[Information]

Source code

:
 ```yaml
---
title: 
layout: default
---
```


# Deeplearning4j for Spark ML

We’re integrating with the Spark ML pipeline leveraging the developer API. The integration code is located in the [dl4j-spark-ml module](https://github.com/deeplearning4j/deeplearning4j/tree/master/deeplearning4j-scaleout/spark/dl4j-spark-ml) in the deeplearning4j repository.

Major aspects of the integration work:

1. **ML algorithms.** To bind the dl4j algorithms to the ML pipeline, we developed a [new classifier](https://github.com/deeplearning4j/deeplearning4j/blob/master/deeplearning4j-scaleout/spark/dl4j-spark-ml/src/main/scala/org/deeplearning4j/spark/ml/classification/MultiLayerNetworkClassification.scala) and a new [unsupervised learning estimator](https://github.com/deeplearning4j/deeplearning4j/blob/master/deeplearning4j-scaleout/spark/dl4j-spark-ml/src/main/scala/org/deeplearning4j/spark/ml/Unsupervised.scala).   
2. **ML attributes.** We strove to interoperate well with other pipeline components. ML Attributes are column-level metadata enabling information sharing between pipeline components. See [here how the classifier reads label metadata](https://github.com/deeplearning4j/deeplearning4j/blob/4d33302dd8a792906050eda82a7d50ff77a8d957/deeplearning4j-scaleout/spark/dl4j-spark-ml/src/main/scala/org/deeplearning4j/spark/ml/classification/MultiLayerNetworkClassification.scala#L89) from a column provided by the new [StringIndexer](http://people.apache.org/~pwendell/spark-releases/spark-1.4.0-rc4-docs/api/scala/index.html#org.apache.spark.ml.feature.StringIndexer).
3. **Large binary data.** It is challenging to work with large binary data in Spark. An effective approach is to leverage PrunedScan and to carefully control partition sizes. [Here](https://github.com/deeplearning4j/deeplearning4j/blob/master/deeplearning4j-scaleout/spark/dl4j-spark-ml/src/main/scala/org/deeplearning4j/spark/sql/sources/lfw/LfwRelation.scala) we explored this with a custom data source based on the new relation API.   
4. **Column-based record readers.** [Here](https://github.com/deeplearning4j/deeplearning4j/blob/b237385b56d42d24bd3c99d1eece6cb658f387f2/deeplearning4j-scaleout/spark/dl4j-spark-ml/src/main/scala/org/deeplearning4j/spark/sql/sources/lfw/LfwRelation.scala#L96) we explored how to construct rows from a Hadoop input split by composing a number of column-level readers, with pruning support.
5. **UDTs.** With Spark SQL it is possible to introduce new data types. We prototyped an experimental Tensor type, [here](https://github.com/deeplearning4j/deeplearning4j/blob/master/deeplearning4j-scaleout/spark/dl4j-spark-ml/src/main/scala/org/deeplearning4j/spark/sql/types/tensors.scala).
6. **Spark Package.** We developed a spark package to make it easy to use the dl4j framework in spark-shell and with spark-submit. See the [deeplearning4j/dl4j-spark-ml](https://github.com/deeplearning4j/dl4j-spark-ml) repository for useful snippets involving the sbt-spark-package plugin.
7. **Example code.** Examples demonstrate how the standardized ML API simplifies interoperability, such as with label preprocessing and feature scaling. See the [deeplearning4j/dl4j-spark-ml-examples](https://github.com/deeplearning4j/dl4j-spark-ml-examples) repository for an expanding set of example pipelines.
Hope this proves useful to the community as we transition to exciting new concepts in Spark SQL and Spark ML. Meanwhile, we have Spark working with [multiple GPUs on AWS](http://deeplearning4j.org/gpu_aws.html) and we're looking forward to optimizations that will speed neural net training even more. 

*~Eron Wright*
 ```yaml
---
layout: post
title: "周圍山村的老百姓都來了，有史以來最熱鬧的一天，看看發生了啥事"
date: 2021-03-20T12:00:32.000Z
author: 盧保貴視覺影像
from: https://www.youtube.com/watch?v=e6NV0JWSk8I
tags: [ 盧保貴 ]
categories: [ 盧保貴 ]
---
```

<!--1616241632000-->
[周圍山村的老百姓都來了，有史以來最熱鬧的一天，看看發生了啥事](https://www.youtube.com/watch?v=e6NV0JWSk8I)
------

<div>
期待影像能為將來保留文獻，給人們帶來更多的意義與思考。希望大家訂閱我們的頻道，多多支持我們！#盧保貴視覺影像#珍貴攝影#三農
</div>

[/Information]

Assigned task:
Count how many lines in the data above hold "developed", and give that number by itself.

Task response:
2